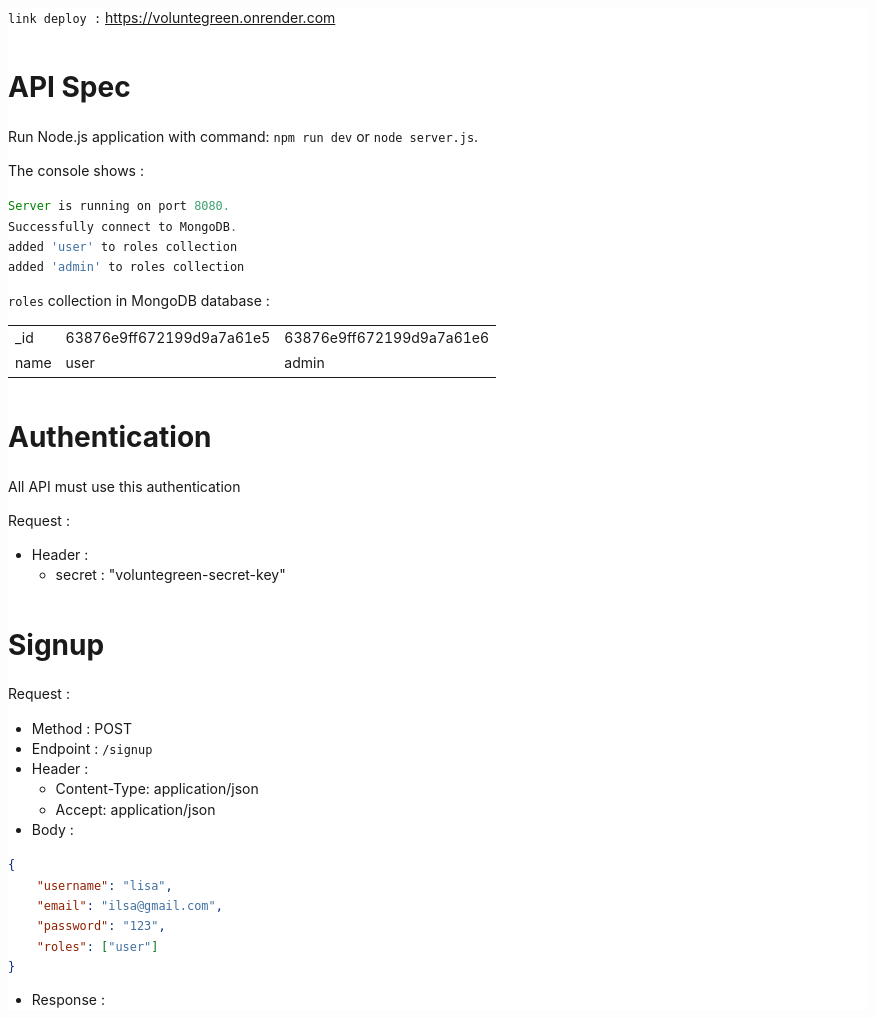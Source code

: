 `link deploy :` https://voluntegreen.onrender.com

# API Spec

Run Node.js application with command: `npm run dev` or `node server.js`.

The console shows :
```js
Server is running on port 8080.
Successfully connect to MongoDB.
added 'user' to roles collection
added 'admin' to roles collection    
```

`roles` collection in MongoDB database : 

<table>
  <tr>
    <td>_id</td>
    <td>63876e9ff672199d9a7a61e5</td>
    <td>63876e9ff672199d9a7a61e6</td>
  </tr>
  <tr>
    <td>name</td>
    <td>user</td>
    <td>admin</td>
  </tr>
 

</table>

# Authentication

All API must use this authentication

Request :
- Header :
    - secret : "voluntegreen-secret-key"
# Signup

Request :
- Method : POST
- Endpoint : `/signup`
- Header :
    - Content-Type: application/json
    - Accept: application/json
- Body :
```json 
{
    "username": "lisa",
    "email": "ilsa@gmail.com",
    "password": "123",
    "roles": ["user"]
}
```
- Response :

### Task to carry out
Show every line above where "MongoDB" is found.

### Solution for this task
Successfully connect to MongoDB.
`roles` collection in MongoDB database : 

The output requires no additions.